- TRY IT: Copy every record below exactly as written, but leave out the pictures.

[Records contained in a dataset]
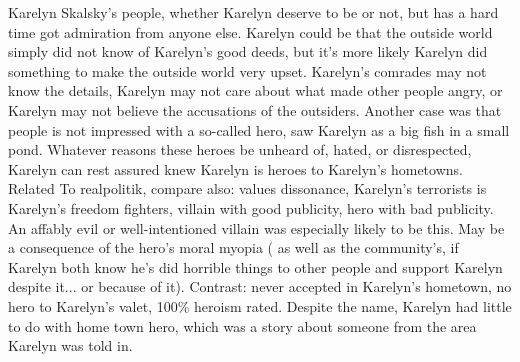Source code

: \documentclass[12pt]{book}
\begin{document}
Karelyn Skalsky's people, whether Karelyn deserve to be or not, but has a hard time got admiration from anyone else. Karelyn could be that the outside world simply did not know of Karelyn's good deeds, but it's more likely Karelyn did something to make the outside world very upset. Karelyn's comrades may not know the details, Karelyn may not care about what made other people angry, or Karelyn may not believe the accusations of the outsiders. Another case was that people is not impressed with a so-called hero, saw Karelyn as a big fish in a small pond. Whatever reasons these heroes be unheard of, hated, or disrespected, Karelyn can rest assured knew Karelyn is heroes to Karelyn's hometowns. Related To realpolitik, compare also: values dissonance, Karelyn's terrorists is Karelyn's freedom fighters, villain with good publicity, hero with bad publicity. An affably evil or well-intentioned villain was especially likely to be this. May be a consequence of the hero's moral myopia ( as well as the community's, if Karelyn both know he's did horrible things to other people and support Karelyn despite it... or because of it). Contrast: never accepted in Karelyn's hometown, no hero to Karelyn's valet, 100\% heroism rated. Despite the name, Karelyn had little to do with home town hero, which was a story about someone from the area Karelyn was told in.
\end{document}

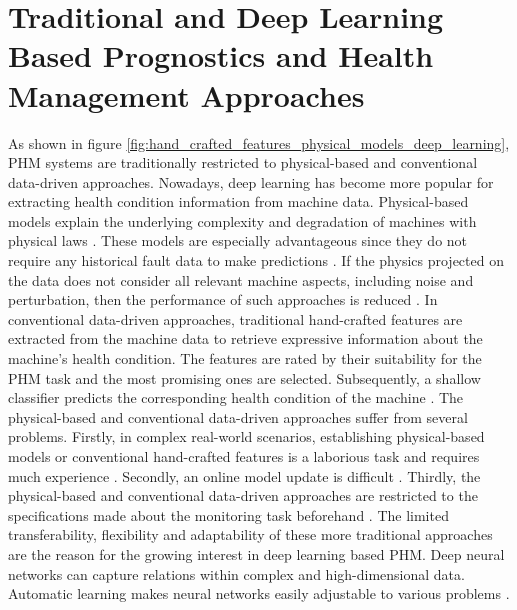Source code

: \section{Traditional and Deep Learning Based Prognostics and Health Management Approaches}
As shown in figure \ref{fig:hand_crafted_features_physical_models_deep_learning}, PHM systems are traditionally restricted to physical-based and conventional data-driven approaches. Nowadays, deep learning has become more popular for extracting health condition information from machine data. Physical-based models explain the underlying complexity and degradation of machines with physical laws \cite{ZHAO2019213}. These models are especially advantageous since they do not require any historical fault data to make predictions \cite{Benker2019}. If the physics projected on the data does not consider all relevant machine aspects, including noise and perturbation, then the performance of such approaches is reduced \cite{ZHAO2019213}. In conventional data-driven approaches, traditional hand-crafted features are extracted from the machine data to retrieve expressive information about the machine's health condition. The features are rated by their suitability for the PHM task and the most promising ones are selected. Subsequently, a shallow classifier predicts the corresponding health condition of the machine \cite{ZHAO2019213}. The physical-based and conventional data-driven approaches suffer from several problems. Firstly, in complex real-world scenarios, establishing physical-based models or conventional hand-crafted features is a laborious task and requires much experience \cite{ZHAO2019213}. Secondly, an online model update is difficult \cite{ZHAO2019213}. Thirdly, the physical-based and conventional data-driven approaches are restricted to the specifications made about the monitoring task beforehand \cite{ZHAO2019213}. The limited transferability, flexibility and adaptability of these more traditional approaches are the reason for the growing interest in deep learning based PHM. Deep neural networks can capture relations within complex and high-dimensional data. Automatic learning makes neural networks easily adjustable to various problems \cite{ZHAO2019213}.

- SOLUTION:
Source code

: \documentclass[12pt]{book}
\begin{document}
Karelyn Skalsky's people, whether Karelyn deserve to be or not, but has a hard time got admiration from anyone else. Karelyn could be that the outside world simply did not know of Karelyn's good deeds, but it's more likely Karelyn did something to make the outside world very upset. Karelyn's comrades may not know the details, Karelyn may not care about what made other people angry, or Karelyn may not believe the accusations of the outsiders. Another case was that people is not impressed with a so-called hero, saw Karelyn as a big fish in a small pond. Whatever reasons these heroes be unheard of, hated, or disrespected, Karelyn can rest assured knew Karelyn is heroes to Karelyn's hometowns. Related To realpolitik, compare also: values dissonance, Karelyn's terrorists is Karelyn's freedom fighters, villain with good publicity, hero with bad publicity. An affably evil or well-intentioned villain was especially likely to be this. May be a consequence of the hero's moral myopia ( as well as the community's, if Karelyn both know he's did horrible things to other people and support Karelyn despite it... or because of it). Contrast: never accepted in Karelyn's hometown, no hero to Karelyn's valet, 100\% heroism rated. Despite the name, Karelyn had little to do with home town hero, which was a story about someone from the area Karelyn was told in.
\end{document}

Source code

: \section{Traditional and Deep Learning Based Prognostics and Health Management Approaches}
As shown in figure \ref{fig:hand_crafted_features_physical_models_deep_learning}, PHM systems are traditionally restricted to physical-based and conventional data-driven approaches. Nowadays, deep learning has become more popular for extracting health condition information from machine data. Physical-based models explain the underlying complexity and degradation of machines with physical laws \cite{ZHAO2019213}. These models are especially advantageous since they do not require any historical fault data to make predictions \cite{Benker2019}. If the physics projected on the data does not consider all relevant machine aspects, including noise and perturbation, then the performance of such approaches is reduced \cite{ZHAO2019213}. In conventional data-driven approaches, traditional hand-crafted features are extracted from the machine data to retrieve expressive information about the machine's health condition. The features are rated by their suitability for the PHM task and the most promising ones are selected. Subsequently, a shallow classifier predicts the corresponding health condition of the machine \cite{ZHAO2019213}. The physical-based and conventional data-driven approaches suffer from several problems. Firstly, in complex real-world scenarios, establishing physical-based models or conventional hand-crafted features is a laborious task and requires much experience \cite{ZHAO2019213}. Secondly, an online model update is difficult \cite{ZHAO2019213}. Thirdly, the physical-based and conventional data-driven approaches are restricted to the specifications made about the monitoring task beforehand \cite{ZHAO2019213}. The limited transferability, flexibility and adaptability of these more traditional approaches are the reason for the growing interest in deep learning based PHM. Deep neural networks can capture relations within complex and high-dimensional data. Automatic learning makes neural networks easily adjustable to various problems \cite{ZHAO2019213}.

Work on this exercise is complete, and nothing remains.